*TASK ITEM:*
Please write out exactly the lines that begin at the line containing "null (empty response body)" and run to the end of the records.

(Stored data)
———

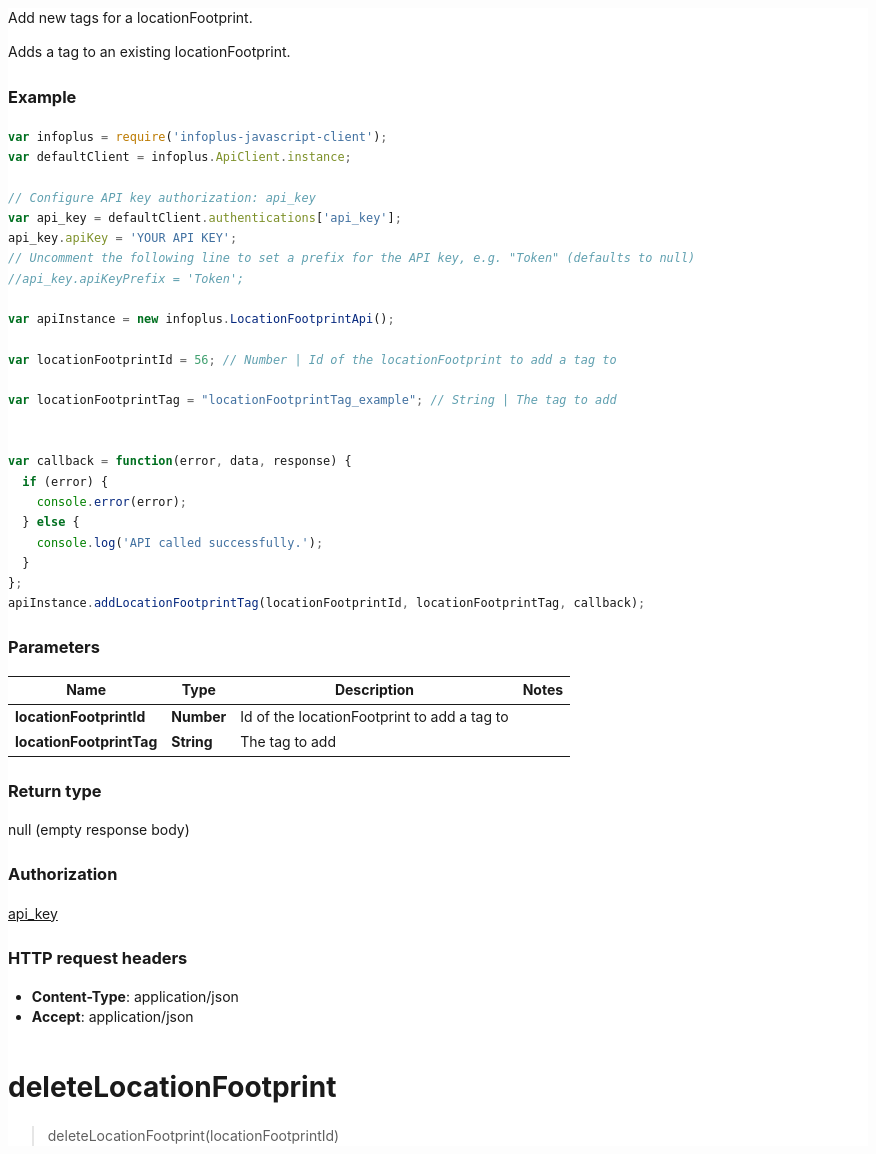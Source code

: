 Add new tags for a locationFootprint.

Adds a tag to an existing locationFootprint.

### Example
```javascript
var infoplus = require('infoplus-javascript-client');
var defaultClient = infoplus.ApiClient.instance;

// Configure API key authorization: api_key
var api_key = defaultClient.authentications['api_key'];
api_key.apiKey = 'YOUR API KEY';
// Uncomment the following line to set a prefix for the API key, e.g. "Token" (defaults to null)
//api_key.apiKeyPrefix = 'Token';

var apiInstance = new infoplus.LocationFootprintApi();

var locationFootprintId = 56; // Number | Id of the locationFootprint to add a tag to

var locationFootprintTag = "locationFootprintTag_example"; // String | The tag to add


var callback = function(error, data, response) {
  if (error) {
    console.error(error);
  } else {
    console.log('API called successfully.');
  }
};
apiInstance.addLocationFootprintTag(locationFootprintId, locationFootprintTag, callback);
```

### Parameters

Name | Type | Description  | Notes
------------- | ------------- | ------------- | -------------
 **locationFootprintId** | **Number**| Id of the locationFootprint to add a tag to | 
 **locationFootprintTag** | **String**| The tag to add | 

### Return type

null (empty response body)

### Authorization

[api_key](../README.md#api_key)

### HTTP request headers

 - **Content-Type**: application/json
 - **Accept**: application/json

<a name="deleteLocationFootprint"></a>
# **deleteLocationFootprint**
> deleteLocationFootprint(locationFootprintId)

———

*WRITTEN ANSWER:*
null (empty response body)

### Authorization

[api_key](../README.md#api_key)

### HTTP request headers

 - **Content-Type**: application/json
 - **Accept**: application/json

<a name="deleteLocationFootprint"></a>
# **deleteLocationFootprint**
> deleteLocationFootprint(locationFootprintId)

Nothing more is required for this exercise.